* **GIVEN RECORDS**:
───

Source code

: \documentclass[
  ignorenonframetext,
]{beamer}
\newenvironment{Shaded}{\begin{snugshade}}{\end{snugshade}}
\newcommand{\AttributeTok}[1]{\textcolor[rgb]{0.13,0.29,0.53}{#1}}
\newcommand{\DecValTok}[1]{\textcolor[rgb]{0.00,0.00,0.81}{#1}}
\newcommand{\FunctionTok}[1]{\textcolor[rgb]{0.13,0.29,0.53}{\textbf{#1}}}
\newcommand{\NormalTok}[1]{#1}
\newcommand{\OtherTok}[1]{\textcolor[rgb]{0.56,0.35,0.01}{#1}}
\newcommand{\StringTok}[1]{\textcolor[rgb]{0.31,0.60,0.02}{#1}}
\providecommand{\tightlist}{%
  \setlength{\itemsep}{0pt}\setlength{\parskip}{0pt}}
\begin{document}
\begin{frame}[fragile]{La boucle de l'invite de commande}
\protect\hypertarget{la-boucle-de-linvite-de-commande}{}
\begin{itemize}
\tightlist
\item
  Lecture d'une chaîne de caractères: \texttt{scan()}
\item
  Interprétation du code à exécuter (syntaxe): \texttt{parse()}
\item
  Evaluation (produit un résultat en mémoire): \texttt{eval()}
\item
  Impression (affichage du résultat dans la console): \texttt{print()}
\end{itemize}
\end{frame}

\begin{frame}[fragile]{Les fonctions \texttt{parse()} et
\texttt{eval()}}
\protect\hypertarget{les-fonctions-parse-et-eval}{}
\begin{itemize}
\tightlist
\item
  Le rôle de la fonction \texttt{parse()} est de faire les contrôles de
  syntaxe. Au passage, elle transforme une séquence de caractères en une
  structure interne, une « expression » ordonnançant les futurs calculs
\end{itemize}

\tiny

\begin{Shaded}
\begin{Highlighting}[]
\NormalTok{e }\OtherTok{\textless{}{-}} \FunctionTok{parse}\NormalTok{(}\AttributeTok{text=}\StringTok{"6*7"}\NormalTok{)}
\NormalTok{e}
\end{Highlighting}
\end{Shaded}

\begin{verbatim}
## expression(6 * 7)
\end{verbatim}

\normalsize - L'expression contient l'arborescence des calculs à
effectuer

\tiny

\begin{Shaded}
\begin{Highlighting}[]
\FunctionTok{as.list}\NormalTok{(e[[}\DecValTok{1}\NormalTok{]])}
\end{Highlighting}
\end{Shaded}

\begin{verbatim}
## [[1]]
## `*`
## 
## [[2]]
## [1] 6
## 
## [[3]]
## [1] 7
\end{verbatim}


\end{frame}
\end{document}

───

* **WORK TO COMPLETE**: Set down the listing again, exactly.

* **TASK RESULT**:
Source code

: \documentclass[
  ignorenonframetext,
]{beamer}
\newenvironment{Shaded}{\begin{snugshade}}{\end{snugshade}}
\newcommand{\AttributeTok}[1]{\textcolor[rgb]{0.13,0.29,0.53}{#1}}
\newcommand{\DecValTok}[1]{\textcolor[rgb]{0.00,0.00,0.81}{#1}}
\newcommand{\FunctionTok}[1]{\textcolor[rgb]{0.13,0.29,0.53}{\textbf{#1}}}
\newcommand{\NormalTok}[1]{#1}
\newcommand{\OtherTok}[1]{\textcolor[rgb]{0.56,0.35,0.01}{#1}}
\newcommand{\StringTok}[1]{\textcolor[rgb]{0.31,0.60,0.02}{#1}}
\providecommand{\tightlist}{%
  \setlength{\itemsep}{0pt}\setlength{\parskip}{0pt}}
\begin{document}
\begin{frame}[fragile]{La boucle de l'invite de commande}
\protect\hypertarget{la-boucle-de-linvite-de-commande}{}
\begin{itemize}
\tightlist
\item
  Lecture d'une chaîne de caractères: \texttt{scan()}
\item
  Interprétation du code à exécuter (syntaxe): \texttt{parse()}
\item
  Evaluation (produit un résultat en mémoire): \texttt{eval()}
\item
  Impression (affichage du résultat dans la console): \texttt{print()}
\end{itemize}
\end{frame}

\begin{frame}[fragile]{Les fonctions \texttt{parse()} et
\texttt{eval()}}
\protect\hypertarget{les-fonctions-parse-et-eval}{}
\begin{itemize}
\tightlist
\item
  Le rôle de la fonction \texttt{parse()} est de faire les contrôles de
  syntaxe. Au passage, elle transforme une séquence de caractères en une
  structure interne, une « expression » ordonnançant les futurs calculs
\end{itemize}

\tiny

\begin{Shaded}
\begin{Highlighting}[]
\NormalTok{e }\OtherTok{\textless{}{-}} \FunctionTok{parse}\NormalTok{(}\AttributeTok{text=}\StringTok{"6*7"}\NormalTok{)}
\NormalTok{e}
\end{Highlighting}
\end{Shaded}

\begin{verbatim}
## expression(6 * 7)
\end{verbatim}

\normalsize - L'expression contient l'arborescence des calculs à
effectuer

\tiny

\begin{Shaded}
\begin{Highlighting}[]
\FunctionTok{as.list}\NormalTok{(e[[}\DecValTok{1}\NormalTok{]])}
\end{Highlighting}
\end{Shaded}

\begin{verbatim}
## [[1]]
## `*`
## 
## [[2]]
## [1] 6
## 
## [[3]]
## [1] 7
\end{verbatim}


\end{frame}
\end{document}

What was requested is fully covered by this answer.